While NASA has previously focused many of its studies on Greenland, Antarctica and the Arctic Ocean, chief support scientist Peter Griffith said this is the first real focus of NASA on this part of the Arctic.
"This area of the planet has undergone some of the most rapid warming in the past couple of decades of anywhere on Earth," he said, adding it is also the place in the Arctic where most people live.
Griffith said changes here have local, regional and global consequences.
He spoke of the extreme fire season in 2014, which deposited a lot of carbon dioxide into the atmosphere.
"[The fires] also deposited massive amounts of black carbon on the surface of the ice in Greenland," he said.
"What does that do? It makes the ice dark in colour and then all of a sudden you've got accelerated melting of the ice in an area that's far from here."
Despite heralding changes soon to come in other parts of the world, Griffith said the Arctic is off the "mental map" of most North Americans.
Griffith said it will be several months before the data gathered on these flights will be available to analyze, yet he said a smaller aircraft, used for gathering data on methane and carbon dioxide, has picked up increases in Alaska.
"We could see, up on the north slope of Alaska last week for instance, that there was some elevated CO2 near ground level," he said. "Indicating that respiration had already started up even though it was still covered with ice and snow in many areas."
Once the data is processed, NASA will make it available for download as per its open-data policy.
A second Gulfstream III aircraft was meant to join the first one in Yellowknife Wednesday, yet was delayed due to a lightning strike earlier this month. The aircraft sustained minor damage when it was hit by lightning on approach to landing in Fairbanks, Alaska.
A piece of the tail of the aircraft had to be replaced, putting it a few days behind schedule.
Troy Asher, research test pilot on the Gulfstream III, said aircraft getting struck by lightning is not common but it does happen.
Normally, he said, there is little damage to electrical systems or crew. Asher said the NASA research aircraft have strict rules to stay away from thunderstorms.

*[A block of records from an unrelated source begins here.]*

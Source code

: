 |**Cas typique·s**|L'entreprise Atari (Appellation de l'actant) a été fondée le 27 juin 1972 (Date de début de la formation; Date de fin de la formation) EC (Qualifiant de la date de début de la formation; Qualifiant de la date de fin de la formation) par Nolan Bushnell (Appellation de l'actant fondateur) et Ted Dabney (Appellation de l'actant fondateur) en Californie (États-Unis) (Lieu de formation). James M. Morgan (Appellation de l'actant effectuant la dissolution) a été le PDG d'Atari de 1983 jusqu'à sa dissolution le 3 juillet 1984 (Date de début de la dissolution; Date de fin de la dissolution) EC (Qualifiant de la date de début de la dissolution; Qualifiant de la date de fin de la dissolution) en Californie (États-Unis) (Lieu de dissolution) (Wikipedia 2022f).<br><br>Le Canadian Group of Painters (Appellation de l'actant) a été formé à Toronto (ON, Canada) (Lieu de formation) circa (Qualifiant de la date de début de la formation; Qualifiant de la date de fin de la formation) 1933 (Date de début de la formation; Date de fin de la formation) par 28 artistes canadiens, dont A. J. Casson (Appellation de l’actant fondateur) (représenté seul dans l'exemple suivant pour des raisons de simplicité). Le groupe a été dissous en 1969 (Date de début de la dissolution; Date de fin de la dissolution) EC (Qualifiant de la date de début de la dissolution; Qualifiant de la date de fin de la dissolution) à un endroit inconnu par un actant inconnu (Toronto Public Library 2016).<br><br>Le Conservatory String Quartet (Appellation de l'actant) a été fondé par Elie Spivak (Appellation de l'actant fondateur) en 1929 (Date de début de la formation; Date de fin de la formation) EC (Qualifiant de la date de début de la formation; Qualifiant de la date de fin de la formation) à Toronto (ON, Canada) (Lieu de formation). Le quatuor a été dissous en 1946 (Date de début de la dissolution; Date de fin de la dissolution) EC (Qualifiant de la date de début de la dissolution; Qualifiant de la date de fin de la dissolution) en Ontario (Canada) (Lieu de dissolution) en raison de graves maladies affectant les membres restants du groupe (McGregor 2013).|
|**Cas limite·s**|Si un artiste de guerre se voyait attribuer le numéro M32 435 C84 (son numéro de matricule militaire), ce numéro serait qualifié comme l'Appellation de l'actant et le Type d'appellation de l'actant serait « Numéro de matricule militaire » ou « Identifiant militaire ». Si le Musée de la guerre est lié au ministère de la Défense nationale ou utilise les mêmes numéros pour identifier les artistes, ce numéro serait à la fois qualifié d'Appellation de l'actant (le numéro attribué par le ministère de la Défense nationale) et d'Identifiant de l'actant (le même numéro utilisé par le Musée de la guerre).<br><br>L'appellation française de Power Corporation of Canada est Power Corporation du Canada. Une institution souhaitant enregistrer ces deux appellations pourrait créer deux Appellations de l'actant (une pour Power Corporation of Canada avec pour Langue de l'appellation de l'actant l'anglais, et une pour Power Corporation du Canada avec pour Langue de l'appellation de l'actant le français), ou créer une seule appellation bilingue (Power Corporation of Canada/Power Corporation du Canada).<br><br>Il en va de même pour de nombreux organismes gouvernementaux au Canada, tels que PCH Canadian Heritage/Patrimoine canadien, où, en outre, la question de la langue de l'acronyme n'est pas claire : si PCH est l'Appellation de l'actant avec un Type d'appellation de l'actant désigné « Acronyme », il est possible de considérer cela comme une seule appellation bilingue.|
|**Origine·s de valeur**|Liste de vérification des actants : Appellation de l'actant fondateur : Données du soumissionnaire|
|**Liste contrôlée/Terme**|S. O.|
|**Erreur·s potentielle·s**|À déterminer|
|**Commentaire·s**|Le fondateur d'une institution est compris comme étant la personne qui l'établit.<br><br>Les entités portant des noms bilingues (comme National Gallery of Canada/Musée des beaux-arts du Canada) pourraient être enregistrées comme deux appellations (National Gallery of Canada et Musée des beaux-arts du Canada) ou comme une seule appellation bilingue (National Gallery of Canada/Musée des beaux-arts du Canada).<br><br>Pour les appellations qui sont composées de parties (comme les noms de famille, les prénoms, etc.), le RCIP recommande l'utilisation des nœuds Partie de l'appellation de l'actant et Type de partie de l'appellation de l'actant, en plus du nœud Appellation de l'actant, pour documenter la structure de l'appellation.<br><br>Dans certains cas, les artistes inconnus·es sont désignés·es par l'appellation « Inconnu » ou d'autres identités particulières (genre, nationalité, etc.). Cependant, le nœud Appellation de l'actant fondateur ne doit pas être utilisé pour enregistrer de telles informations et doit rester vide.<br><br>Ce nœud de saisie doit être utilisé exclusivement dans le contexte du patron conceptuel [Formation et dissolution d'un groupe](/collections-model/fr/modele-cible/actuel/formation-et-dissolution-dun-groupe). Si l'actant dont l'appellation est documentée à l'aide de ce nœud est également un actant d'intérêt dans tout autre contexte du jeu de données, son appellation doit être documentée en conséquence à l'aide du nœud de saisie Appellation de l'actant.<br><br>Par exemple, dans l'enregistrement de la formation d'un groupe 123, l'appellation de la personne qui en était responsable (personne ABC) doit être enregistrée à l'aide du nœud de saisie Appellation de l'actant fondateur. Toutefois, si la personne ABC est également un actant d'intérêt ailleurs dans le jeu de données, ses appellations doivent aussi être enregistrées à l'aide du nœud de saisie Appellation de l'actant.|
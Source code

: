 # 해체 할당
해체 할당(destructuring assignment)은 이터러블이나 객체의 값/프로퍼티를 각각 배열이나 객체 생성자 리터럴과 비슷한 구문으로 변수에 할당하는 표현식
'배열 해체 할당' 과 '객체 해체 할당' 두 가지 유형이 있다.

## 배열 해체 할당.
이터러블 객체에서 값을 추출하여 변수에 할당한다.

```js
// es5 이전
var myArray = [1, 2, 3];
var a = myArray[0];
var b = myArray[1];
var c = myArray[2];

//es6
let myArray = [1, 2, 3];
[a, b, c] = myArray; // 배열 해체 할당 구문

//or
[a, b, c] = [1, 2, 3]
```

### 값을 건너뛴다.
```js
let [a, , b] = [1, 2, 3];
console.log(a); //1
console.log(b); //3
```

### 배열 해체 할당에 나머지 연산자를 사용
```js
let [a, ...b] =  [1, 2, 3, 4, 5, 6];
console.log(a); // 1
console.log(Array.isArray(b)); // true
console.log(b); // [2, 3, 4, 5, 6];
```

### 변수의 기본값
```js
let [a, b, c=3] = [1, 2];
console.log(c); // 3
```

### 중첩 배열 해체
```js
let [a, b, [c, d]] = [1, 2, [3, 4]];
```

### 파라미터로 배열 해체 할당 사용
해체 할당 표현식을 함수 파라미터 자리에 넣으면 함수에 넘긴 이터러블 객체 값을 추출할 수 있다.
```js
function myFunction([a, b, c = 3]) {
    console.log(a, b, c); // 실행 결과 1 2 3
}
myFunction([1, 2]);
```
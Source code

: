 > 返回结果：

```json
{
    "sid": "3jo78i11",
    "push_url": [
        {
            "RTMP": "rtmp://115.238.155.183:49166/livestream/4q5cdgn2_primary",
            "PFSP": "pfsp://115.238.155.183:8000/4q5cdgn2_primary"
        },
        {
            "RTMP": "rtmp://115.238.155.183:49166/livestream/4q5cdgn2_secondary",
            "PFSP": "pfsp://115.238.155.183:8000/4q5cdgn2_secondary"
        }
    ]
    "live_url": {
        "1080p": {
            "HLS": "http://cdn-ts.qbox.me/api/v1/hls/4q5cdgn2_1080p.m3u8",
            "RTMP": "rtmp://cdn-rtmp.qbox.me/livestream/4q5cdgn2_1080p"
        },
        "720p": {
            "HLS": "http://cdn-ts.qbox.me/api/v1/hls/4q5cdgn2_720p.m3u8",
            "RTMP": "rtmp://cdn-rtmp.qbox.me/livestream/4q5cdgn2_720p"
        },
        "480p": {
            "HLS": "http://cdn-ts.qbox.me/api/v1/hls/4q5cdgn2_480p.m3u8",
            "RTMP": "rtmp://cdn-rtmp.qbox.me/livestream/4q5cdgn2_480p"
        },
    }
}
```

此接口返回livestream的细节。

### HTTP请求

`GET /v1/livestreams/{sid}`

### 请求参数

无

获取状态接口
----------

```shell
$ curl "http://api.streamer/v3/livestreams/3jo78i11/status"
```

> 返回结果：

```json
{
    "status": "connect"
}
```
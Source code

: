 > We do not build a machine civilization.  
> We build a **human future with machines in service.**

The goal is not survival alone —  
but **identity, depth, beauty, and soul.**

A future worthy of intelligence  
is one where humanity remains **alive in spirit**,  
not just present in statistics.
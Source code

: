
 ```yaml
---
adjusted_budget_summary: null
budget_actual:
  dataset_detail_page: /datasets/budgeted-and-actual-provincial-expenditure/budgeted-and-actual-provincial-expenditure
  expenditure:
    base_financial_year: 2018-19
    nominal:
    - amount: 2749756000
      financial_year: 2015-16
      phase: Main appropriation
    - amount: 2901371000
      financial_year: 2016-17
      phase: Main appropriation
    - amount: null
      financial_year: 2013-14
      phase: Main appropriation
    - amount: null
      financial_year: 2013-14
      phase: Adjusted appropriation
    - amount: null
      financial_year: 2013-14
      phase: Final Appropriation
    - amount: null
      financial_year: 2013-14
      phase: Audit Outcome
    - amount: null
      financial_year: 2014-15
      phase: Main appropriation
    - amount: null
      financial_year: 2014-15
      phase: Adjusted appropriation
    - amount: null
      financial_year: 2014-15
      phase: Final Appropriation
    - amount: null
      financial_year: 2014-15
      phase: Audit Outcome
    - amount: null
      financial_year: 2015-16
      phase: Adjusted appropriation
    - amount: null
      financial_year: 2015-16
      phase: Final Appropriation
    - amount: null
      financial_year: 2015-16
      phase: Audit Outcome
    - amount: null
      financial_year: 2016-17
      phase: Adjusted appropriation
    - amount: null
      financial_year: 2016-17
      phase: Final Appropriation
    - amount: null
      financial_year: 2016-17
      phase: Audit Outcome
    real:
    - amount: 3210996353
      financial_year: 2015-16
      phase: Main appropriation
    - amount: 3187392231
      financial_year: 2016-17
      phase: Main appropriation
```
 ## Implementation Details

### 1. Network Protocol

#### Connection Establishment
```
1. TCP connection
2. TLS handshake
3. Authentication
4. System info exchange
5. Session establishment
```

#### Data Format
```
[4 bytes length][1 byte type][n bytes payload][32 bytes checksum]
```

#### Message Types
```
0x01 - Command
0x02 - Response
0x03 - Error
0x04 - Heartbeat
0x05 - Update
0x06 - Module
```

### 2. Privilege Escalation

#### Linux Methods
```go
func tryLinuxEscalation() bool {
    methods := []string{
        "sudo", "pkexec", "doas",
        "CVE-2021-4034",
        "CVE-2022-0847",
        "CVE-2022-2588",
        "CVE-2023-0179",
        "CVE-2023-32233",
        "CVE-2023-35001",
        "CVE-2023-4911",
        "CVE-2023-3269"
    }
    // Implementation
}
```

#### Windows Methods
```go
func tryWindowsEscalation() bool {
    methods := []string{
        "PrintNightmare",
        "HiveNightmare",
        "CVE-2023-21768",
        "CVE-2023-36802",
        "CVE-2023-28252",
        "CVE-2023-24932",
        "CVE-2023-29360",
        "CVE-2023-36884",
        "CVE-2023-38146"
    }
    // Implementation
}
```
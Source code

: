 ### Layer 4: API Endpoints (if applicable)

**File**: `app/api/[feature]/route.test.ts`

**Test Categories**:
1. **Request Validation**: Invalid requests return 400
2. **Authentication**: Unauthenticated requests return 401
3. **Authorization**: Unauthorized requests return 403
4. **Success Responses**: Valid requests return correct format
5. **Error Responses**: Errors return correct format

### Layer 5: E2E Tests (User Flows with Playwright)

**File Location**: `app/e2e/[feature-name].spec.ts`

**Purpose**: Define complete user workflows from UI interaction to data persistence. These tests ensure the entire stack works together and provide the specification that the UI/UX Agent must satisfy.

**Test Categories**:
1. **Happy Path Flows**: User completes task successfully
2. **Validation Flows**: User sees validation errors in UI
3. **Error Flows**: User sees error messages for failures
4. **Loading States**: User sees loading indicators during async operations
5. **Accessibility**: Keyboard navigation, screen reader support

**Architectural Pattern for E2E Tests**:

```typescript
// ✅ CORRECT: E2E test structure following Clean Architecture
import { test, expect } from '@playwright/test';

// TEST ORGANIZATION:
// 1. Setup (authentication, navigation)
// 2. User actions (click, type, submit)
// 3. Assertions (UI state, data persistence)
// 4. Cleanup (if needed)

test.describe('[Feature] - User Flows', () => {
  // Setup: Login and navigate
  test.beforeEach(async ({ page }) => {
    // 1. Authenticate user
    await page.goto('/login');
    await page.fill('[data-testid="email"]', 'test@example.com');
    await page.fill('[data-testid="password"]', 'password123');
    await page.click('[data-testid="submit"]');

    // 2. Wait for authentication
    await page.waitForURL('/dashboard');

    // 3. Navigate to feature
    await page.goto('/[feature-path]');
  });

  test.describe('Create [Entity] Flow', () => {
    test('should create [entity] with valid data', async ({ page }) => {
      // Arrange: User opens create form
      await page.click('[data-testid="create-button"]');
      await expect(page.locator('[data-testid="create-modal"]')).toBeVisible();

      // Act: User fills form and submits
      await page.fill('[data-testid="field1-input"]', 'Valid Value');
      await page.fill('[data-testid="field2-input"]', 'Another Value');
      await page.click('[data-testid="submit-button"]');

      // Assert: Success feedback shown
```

"We tend to use military rules," he said. "Our military rules make us stay about 20 to 25 miles away from thunderstorms. U.S. Air Force uses that. Lower altitude is 10 miles, and higher altitudes is 20 to 25 miles depending on the system."
NASA is not alone in carrying out the experiment, it involves several U.S. federal agencies, Polar Knowledge Canada, satellites and scientists from across the U.S. and Canada. The research collected by the aircraft is looked at alongside what researchers on the ground are finding.
On Wednesday, for example, the aircraft flew over Scotty Creek, where soil moisture and thaw depth are being studied by researchers on the ground.
The NASA team will use this research to get a better sense of what they see on the radar the flights pick up.
"This experiment, I think, is many years in the planning, at least four or five years in the planning so far. And there are hundreds of people involved," said Jim Miller, technical staff aboard the G-III.
"So it's quite a significant experiment."